たしかにひなたよりは身長もあるし、よく見れば顔つきも中学生くらいではある。
そうではあるのだが……。

「……ただ1件、非常に気になる報告が。 星野様のご自宅周辺、半径2キロで高濃度の魔力反応が」

「魔物……だったらもう大事になっているね」
「は。 レーダーでも魔物は確認されていません。 いえ、しはしたのですが、それは星野様のテイムされているモンスターですので除外しました」

「星野君……ごめんなさい、ユズさんで良いでしょうか」
「無理もない、あんなにも乙女らしい男子はなかなか居ないからねぇ」

歴戦の祖母は腰をやられただけで済んだが、初心な母親はまだまだ脳が拒否していて冷や汗をかいている。

……ちなみに調査員の半分も同様の衝撃を受け、残り半分は「ユズちゃん」の重課金メンバーになってしまった。

「……となると、厄介な人間でしょうか」
「その可能性が高いかと。 現在、この地方の上位ランカーの方、それも魔法職を中心にリストアップしています」

「頼むよ。 モンスターならどうとでもなるけど、モラルのない人間相手だと司法が邪魔をするからね」

ダンジョン適性があり、潜った人間は……多少でも人外の力を手に入れる。

それは初級者より中級者、中級者より上級者と大きくなり――本来ならダンジョンの外ではほとんど減衰するはずのその力を、外でもある程度行使できるようになる。

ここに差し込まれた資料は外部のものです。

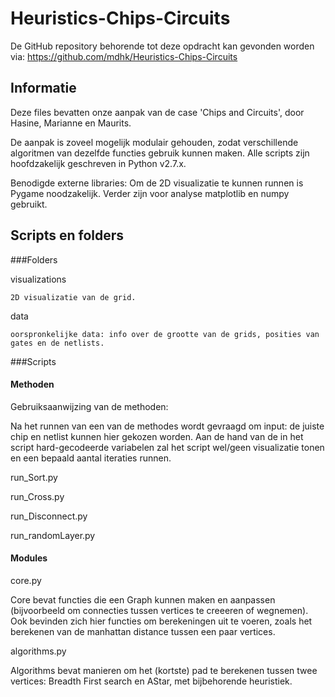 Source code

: # Heuristics-Chips-Circuits
De GitHub repository behorende tot deze opdracht kan gevonden worden via: https://github.com/mdhk/Heuristics-Chips-Circuits 

## Informatie

Deze files bevatten onze aanpak van de case 'Chips and Circuits', door Hasine, Marianne en Maurits.

De aanpak is zoveel mogelijk modulair gehouden, zodat verschillende algoritmen van dezelfde functies gebruik kunnen maken.
Alle scripts zijn hoofdzakelijk geschreven in Python v2.7.x.

Benodigde externe libraries:
Om de 2D visualizatie te kunnen runnen is Pygame noodzakelijk.
Verder zijn voor analyse matplotlib en numpy gebruikt.

## Scripts en folders

###Folders

visualizations

    2D visualizatie van de grid.

data

    oorspronkelijke data: info over de grootte van de grids, posities van gates en de netlists.

###Scripts

#### Methoden

Gebruiksaanwijzing van de methoden:

Na het runnen van een van de methodes wordt gevraagd om input: de juiste chip en netlist kunnen hier gekozen worden. 
Aan de hand van de in het script hard-gecodeerde variabelen zal het script wel/geen visualizatie tonen en een bepaald aantal iteraties runnen.

run_Sort.py

run_Cross.py

run_Disconnect.py

run_randomLayer.py

#### Modules

core.py

Core bevat functies die een Graph kunnen maken en aanpassen (bijvoorbeeld om connecties tussen vertices te creeeren of wegnemen). Ook bevinden zich hier functies om berekeningen uit te voeren, zoals het berekenen van de manhattan distance tussen een paar vertices.

algorithms.py

Algorithms bevat manieren om het (kortste) pad te berekenen tussen twee vertices: Breadth First search en AStar, met bijbehorende heuristiek.

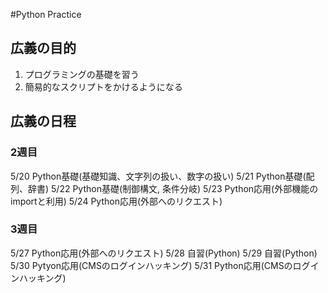 #Python Practice

## 広義の目的
1. プログラミングの基礎を習う
2. 簡易的なスクリプトをかけるようになる

## 広義の日程
### 2週目
5/20 Python基礎(基礎知識、文字列の扱い、数字の扱い)
5/21 Python基礎(配列、辞書)
5/22 Python基礎(制御構文, 条件分岐)
5/23 Python応用(外部機能のimportと利用)
5/24 Python応用(外部へのリクエスト)

### 3週目
5/27 Python応用(外部へのリクエスト)
5/28 自習(Python)
5/29 自習(Python)
5/30 Pytyon応用(CMSのログインハッキング)
5/31 Python応用(CMSのログインハッキング)
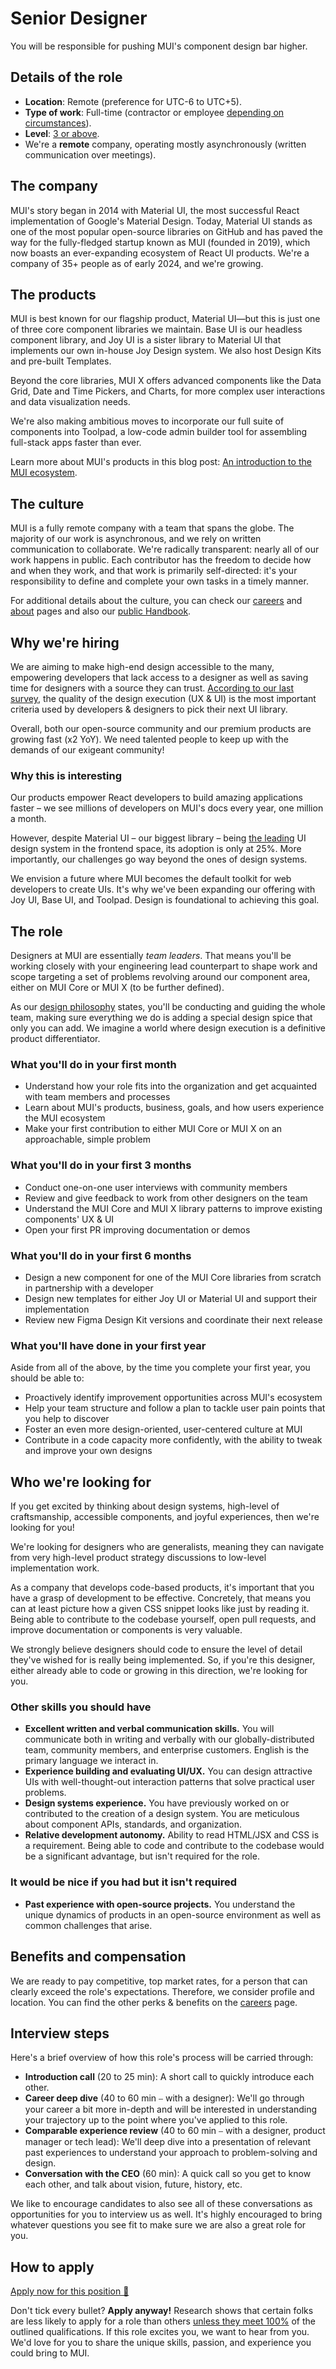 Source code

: # Senior Designer

<p class="description">You will be responsible for pushing MUI's component design bar higher.</p>

## Details of the role

- **Location**: Remote (preference for UTC-6 to UTC+5).
- **Type of work**: Full-time (contractor or employee [depending on circumstances](https://mui-org.notion.site/Hiring-FAQ-64763b756ae44c37b47b081f98915501#494af1f358794028beb4b7697b5d3102)).
- **Level**: [3 or above](https://mui-org.notion.site/Design-levels-aa01996ca7e0481e80479ad47c8f28a4).
- We're a **remote** company, operating mostly asynchronously (written communication over meetings).

## The company

MUI's story began in 2014 with Material UI, the most successful React implementation of Google's Material Design.
Today, Material UI stands as one of the most popular open-source libraries on GitHub and has paved the way for the fully-fledged startup known as MUI (founded in 2019), which now boasts an ever-expanding ecosystem of React UI products.
We're a company of 35+ people as of early 2024, and we're growing.

## The products

MUI is best known for our flagship product, Material UI—but this is just one of three core component libraries we maintain.
Base UI is our headless component library, and Joy UI is a sister library to Material UI that implements our own in-house Joy Design system.
We also host Design Kits and pre-built Templates.

Beyond the core libraries, MUI X offers advanced components like the Data Grid, Date and Time Pickers, and Charts, for more complex user interactions and data visualization needs.

We're also making ambitious moves to incorporate our full suite of components into Toolpad, a low-code admin builder tool for assembling full-stack apps faster than ever.

Learn more about MUI's products in this blog post: [An introduction to the MUI ecosystem](https://mui.com/blog/mui-product-comparison/).

## The culture

MUI is a fully remote company with a team that spans the globe.
The majority of our work is asynchronous, and we rely on written communication to collaborate.
We're radically transparent: nearly all of our work happens in public.
Each contributor has the freedom to decide how and when they work, and that work is primarily self-directed: it's your responsibility to define and complete your own tasks in a timely manner.

For additional details about the culture, you can check our [careers](https://mui.com/careers/) and [about](https://mui.com/about/) pages and also our [public Handbook](https://mui-org.notion.site/Handbook-f086d47e10794d5e839aef9dc67f324b).

## Why we're hiring

We are aiming to make high-end design accessible to the many, empowering developers that lack access to a designer as well as saving time for designers with a source they can trust.
[According to our last survey](https://mui.com/blog/2021-developer-survey-results/#what-are-your-most-important-criteria-for-choosing-a-ui-library), the quality of the design execution (UX & UI) is the most important criteria used by developers & designers to pick their next UI library.

Overall, both our open-source community and our premium products are growing fast (x2 YoY).
We need talented people to keep up with the demands of our exigeant community!

### Why this is interesting

Our products empower React developers to build amazing applications faster – we see millions of developers on MUI's docs every year, one million a month.

However, despite Material UI – our biggest library – being [the leading](https://tsh.io/state-of-frontend/#over-the-past-year-which-of-the-following-design-systems-was-your-favorite-go-to-solution) UI design system in the frontend space, its adoption is only at 25%.
More importantly, our challenges go way beyond the ones of design systems.

We envision a future where MUI becomes the default toolkit for web developers to create UIs.
It's why we've been expanding our offering with Joy UI, Base UI, and Toolpad.
Design is foundational to achieving this goal.

## The role

Designers at MUI are essentially _team leaders_.
That means you'll be working closely with your engineering lead counterpart to shape work and scope targeting a set of problems revolving around our component area, either on MUI Core or MUI X (to be further defined).

As our [design philosophy](https://mui-org.notion.site/Design-philosophy-bdbef60d6fad4134a43870df3e452ebc) states, you'll be conducting and guiding the whole team, making sure everything we do is adding a special design spice that only you can add.
We imagine a world where design execution is a definitive product differentiator.

### What you'll do in your first month

- Understand how your role fits into the organization and get acquainted with team members and processes
- Learn about MUI's products, business, goals, and how users experience the MUI ecosystem
- Make your first contribution to either MUI Core or MUI X on an approachable, simple problem

### What you'll do in your first 3 months

- Conduct one-on-one user interviews with community members
- Review and give feedback to work from other designers on the team
- Understand the MUI Core and MUI X library patterns to improve existing components' UX & UI
- Open your first PR improving documentation or demos

### What you'll do in your first 6 months

- Design a new component for one of the MUI Core libraries from scratch in partnership with a developer
- Design new templates for either Joy UI or Material UI and support their implementation
- Review new Figma Design Kit versions and coordinate their next release

### What you'll have done in your first year

Aside from all of the above, by the time you complete your first year, you should be able to:

- Proactively identify improvement opportunities across MUI's ecosystem
- Help your team structure and follow a plan to tackle user pain points that you help to discover
- Foster an even more design-oriented, user-centered culture at MUI
- Contribute in a code capacity more confidently, with the ability to tweak and improve your own designs

## Who we're looking for

If you get excited by thinking about design systems, high-level of craftsmanship, accessible components, and joyful experiences, then we're looking for you!

We're looking for designers who are generalists, meaning they can navigate from very high-level product strategy discussions to low-level implementation work.

As a company that develops code-based products, it's important that you have a grasp of development to be effective.
Concretely, that means you can at least picture how a given CSS snippet looks like just by reading it.
Being able to contribute to the codebase yourself, open pull requests, and improve documentation or components is very valuable.

We strongly believe designers should code to ensure the level of detail they've wished for is really being implemented.
So, if you're this designer, either already able to code or growing in this direction, we're looking for you.

### Other skills you should have

- **Excellent written and verbal communication skills.** You will communicate both in writing and verbally with our globally-distributed team, community members, and enterprise customers. English is the primary language we interact in.
- **Experience building and evaluating UI/UX.** You can design attractive UIs with well-thought-out interaction patterns that solve practical user problems.
- **Design systems experience.** You have previously worked on or contributed to the creation of a design system. You are meticulous about component APIs, standards, and organization.
- **Relative development autonomy.** Ability to read HTML/JSX and CSS is a requirement. Being able to code and contribute to the codebase would be a significant advantage, but isn't required for the role.

### It would be nice if you had but it isn't required

- **Past experience with open-source projects.** You understand the unique dynamics of products in an open-source environment as well as common challenges that arise.

## Benefits and compensation

We are ready to pay competitive, top market rates, for a person that can clearly exceed the role's expectations.
Therefore, we consider profile and location.
You can find the other perks & benefits on the [careers](https://mui.com/careers/#perks-and-benefits) page.

## Interview steps

Here's a brief overview of how this role's process will be carried through:

- **Introduction call** (20 to 25 min): A short call to quickly introduce each other.
- **Career deep dive** (40 to 60 min ⎯ with a designer): We'll go through your career a bit more in-depth and will be interested in understanding your trajectory up to the point where you've applied to this role.
- **Comparable experience review** (40 to 60 min ⎯ with a designer, product manager or tech lead): We'll deep dive into a presentation of relevant past experiences to understand your approach to problem-solving and design.
- **Conversation with the CEO** (60 min): A quick call so you get to know each other, and talk about vision, future, history, etc.

We like to encourage candidates to also see all of these conversations as opportunities for you to interview us as well.
It's highly encouraged to bring whatever questions you see fit to make sure we are also a great role for you.

## How to apply

[Apply now for this position 📮](https://jobs.ashbyhq.com/MUI/4ea9d324-3350-48d5-bfab-706ebfc23ed2/application?utm_source=ZNRrPGBkqO)

Don't tick every bullet? **Apply anyway!** Research shows that certain folks are less likely to apply for a role than others [unless they meet 100%](https://hbr.org/2014/08/why-women-dont-apply-for-jobs-unless-theyre-100-qualified) of the outlined qualifications.
If this role excites you, we want to hear from you. We'd love for you to share the unique skills, passion, and experience you could bring to MUI.
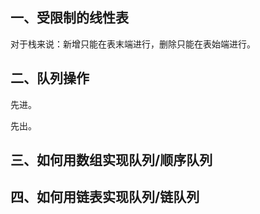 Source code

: ## 一、受限制的线性表

对于栈来说：新增只能在表末端进行，删除只能在表始端进行。


## 二、队列操作

先进。

先出。


## 三、如何用数组实现队列/顺序队列

## 四、如何用链表实现队列/链队列

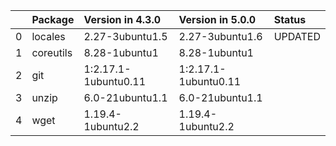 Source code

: <!-- markdown-link-check-disable -->

|    | Package   | Version in 4.3.0     | Version in 5.0.0     | Status   |
|---:|:----------|:---------------------|:---------------------|:---------|
|  0 | locales   | 2.27-3ubuntu1.5      | 2.27-3ubuntu1.6      | UPDATED  |
|  1 | coreutils | 8.28-1ubuntu1        | 8.28-1ubuntu1        |          |
|  2 | git       | 1:2.17.1-1ubuntu0.11 | 1:2.17.1-1ubuntu0.11 |          |
|  3 | unzip     | 6.0-21ubuntu1.1      | 6.0-21ubuntu1.1      |          |
|  4 | wget      | 1.19.4-1ubuntu2.2    | 1.19.4-1ubuntu2.2    |          | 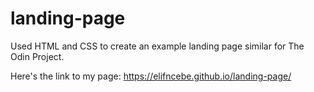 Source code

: # landing-page
Used HTML and CSS to create an example landing page similar for The Odin Project. 

Here's the link to my page: https://elifncebe.github.io/landing-page/ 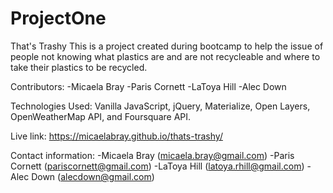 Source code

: # ProjectOne
That's Trashy
This is a project created during bootcamp to help the issue of people not knowing what plastics are and are not recycleable and where to take their plastics to be recycled.

Contributors:
-Micaela Bray
-Paris Cornett
-LaToya Hill
-Alec Down

Technologies Used:
Vanilla JavaScript, jQuery, Materialize, Open Layers, OpenWeatherMap API, and Foursquare API.

Live link:
https://micaelabray.github.io/thats-trashy/

Contact information:
-Micaela Bray (micaela.bray@gmail.com)
-Paris Cornett (pariscornett@gmail.com)
-LaToya Hill (latoya.rhill@gmail.com)
-Alec Down (alecdown@gmail.com)
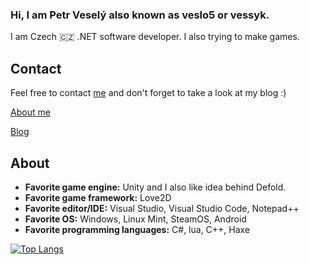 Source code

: ### Hi, I am Petr Veselý also known as veslo5 or vessyk.

I am Czech 🇨🇿 .NET software developer. I also trying to make games.


## Contact

Feel free to contact [me](mailto:petr.vesely@devlair.cz) and don't forget to take a look at my blog :)

[About me](https://devlair.cz/aboutme)

[Blog](https://devlair.cz)



## About

- **Favorite game engine:** Unity and I also like idea behind Defold.
- **Favorite game framework:** Love2D
- **Favorite editor/IDE:** Visual Studio, Visual Studio Code, Notepad++
- **Favorite OS:** Windows, Linux Mint, SteamOS, Android
- **Favorite programming languages:** C#, lua, C++, Haxe

[![Top Langs](https://github-readme-stats.vercel.app/api/top-langs/?username=Veslo5&size_weight=0.5&count_weight=0.5&langs_count=8&layout=compact)](https://github.com/anuraghazra/github-readme-stats)
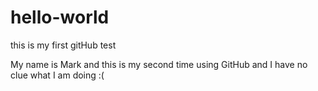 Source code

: # hello-world
this is my first gitHub test

My name is Mark and this is my second time using GitHub and I have no clue what I am doing :(

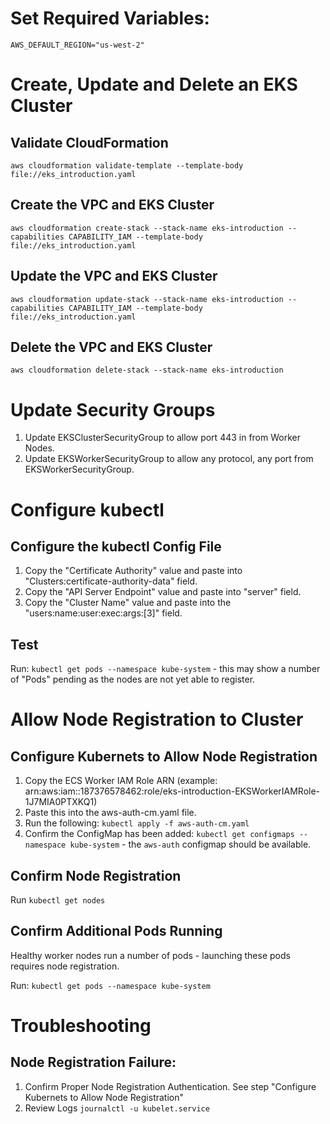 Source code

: # Set Required Variables:

`AWS_DEFAULT_REGION="us-west-2"`

# Create, Update and Delete an EKS Cluster

## Validate CloudFormation
`aws cloudformation validate-template --template-body file://eks_introduction.yaml`

## Create the VPC and EKS Cluster
`aws cloudformation create-stack --stack-name eks-introduction --capabilities CAPABILITY_IAM --template-body file://eks_introduction.yaml`

## Update the VPC and EKS Cluster
`aws cloudformation update-stack --stack-name eks-introduction --capabilities CAPABILITY_IAM --template-body file://eks_introduction.yaml`

## Delete the VPC and EKS Cluster
`aws cloudformation delete-stack --stack-name eks-introduction`

# Update Security Groups

1. Update EKSClusterSecurityGroup to allow port 443 in from Worker Nodes.
2. Update EKSWorkerSecurityGroup to allow any protocol, any port from EKSWorkerSecurityGroup.

# Configure kubectl

## Configure the kubectl Config File

1. Copy the "Certificate Authority" value and paste into "Clusters:certificate-authority-data" field.
2. Copy the "API Server Endpoint" value and paste into "server" field.
3. Copy the "Cluster Name" value and paste into the "users:name:user:exec:args:[3]" field.

## Test

Run: `kubectl get pods --namespace kube-system` - this may show a number of "Pods" pending as the nodes are not yet able to register.

# Allow Node Registration to Cluster

## Configure Kubernets to Allow Node Registration

1. Copy the ECS Worker IAM Role ARN (example: arn:aws:iam::187376578462:role/eks-introduction-EKSWorkerIAMRole-1J7MIA0PTXKQ1)
2. Paste this into the aws-auth-cm.yaml file.
3. Run the following: `kubectl apply -f aws-auth-cm.yaml`
4. Confirm the ConfigMap has been added: `kubectl get configmaps --namespace kube-system` - the `aws-auth` configmap should be available.

## Confirm Node Registration

Run `kubectl get nodes`

## Confirm Additional Pods Running

Healthy worker nodes run a number of pods - launching these pods requires node registration.

Run: `kubectl get pods --namespace kube-system`

# Troubleshooting

## Node Registration Failure:

1. Confirm Proper Node Registration Authentication. See step "Configure Kubernets to Allow Node Registration"
2. Review Logs `journalctl -u kubelet.service`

だからこそ国から「バイタルと位置情報を常に送信し続けるリストバンド」で管理されているわけだが……それでも、一定の確率で犯罪に手を染める輩は出て来てしまう。

「協会にも依頼しまして、彼らの警護としてこの方を」

「……ああ、この子かね。 聞けば娘も、この『ちょうど良い連中』と縁があるようじゃないか。 進めて頂戴な」
「はっ」

「あら、格好の良い方」
「女性パーティー、唯一の男子。 素行は良し、普段の生活や学生生活での評判も上々。 ハーレムメンバーの女子たちからも信頼されている子のようだね」

祖母の開いている画面には、中性的な容姿――今の時代ならそういう系統のアイドルにでもなれそうな見た目――の、「月岡優」と書かれたプロフィール。

「ふむ、高校までも素行は良く、女関係でやんちゃもしていない。 なら、娘の身の安全のためにも……星野君のためにも、そして恐らくには彼のためにも、しばらく護衛をしてもらおうかね」

「……しかし、大丈夫でしょうか。 今どきの配信者は、女性パーティーに男性が加わった、だなんて聞いたら」
「コメントはある程度こっちでもコントロールする。 でもまぁ問題ないはずだよ。 だって、いざとなったら――――」





「へー、護衛以来。 受けるの?」
「ああ。 先日……ほら、中級者ダンジョンの1階層で」

「あー、あの子たち。 ……なんかその中でユニコーン持ちの子が、私たちの登録者を一瞬で抜いたのよね……たったの2回目とか3回目の冒険で……」

「ま、まあまあ……テイマーさんってだけで物珍しいし、さらにユニコーンで、最近じゃシルバースライムまでって……おまけに、あんなにかわいい子なんだから」

「シルバースライム怖い……やだ……魔法跳ね返してくるぅ……」
「大丈夫大丈夫。 そのレベルのなんてそうそういないから」

女子4人に男子1人のパーティー。

積極的な配信をしない彼ら――いわゆる「ガチ勢」、名誉欲よりも強さを追求するタイプのそれであり、仮に上位ランカーになろうとも名前を非表示にするだろう彼らは、リーダーの一時離脱の報告を聞いていた。

「ま、協会からのお願いじゃあね」
「ここんとこ潜りっぱなしだったし、良いんじゃない?」

「だね。 ちょくちょく『おつかい』をこなしておけば覚えも良いって言うし」

「私たち、半年で一気に中級者だもんね。 この辺で1ヶ月くらいはのんびりしないと」
「お買い物すらろくに行かないとか……華の大学生活がピンチだもん」

「スポーツと違って、そんな短期間でなまるようなのじゃないらしいし、ちょっとは休まないとね。 あと大学の試験対策もそろそろしたいし……」

「……でも良いの? ゆう。 あなたは」

「うん、俺は平気だよ。 それに、中級者にもなると協会から初心者の指導とか頼まれるって言うし、この辺でその経験も……って思って」

「えー、でも大丈夫ー? ゆうってばすーぐ女の子引っかけて来ちゃうしー」
「ゆうってホストやったら町の女の子根こそぎよね……」

「またの名を、断れないとも言う。 ……断らないと、捕食されるわよ? それこそ、あの子たちみたいな子供たちにでも」
「女の子でも、女は女だからねぇ……」

女子4人からけちょんけちょんな彼――月岡優。
だが、彼は平気そうな顔をしていた。

「大丈夫。 俺の仲間は君たちだけだから」

「はいはい」
「本当に引っかけてこないでよね? あんな子たち」
「女子オンリーのパーティーってことで、普通よりもさらに男への風当たり強そうなんだし」

女子4人、男子1人と考えると、驚くくらいに仲が良く、それでいて淡泊な関係。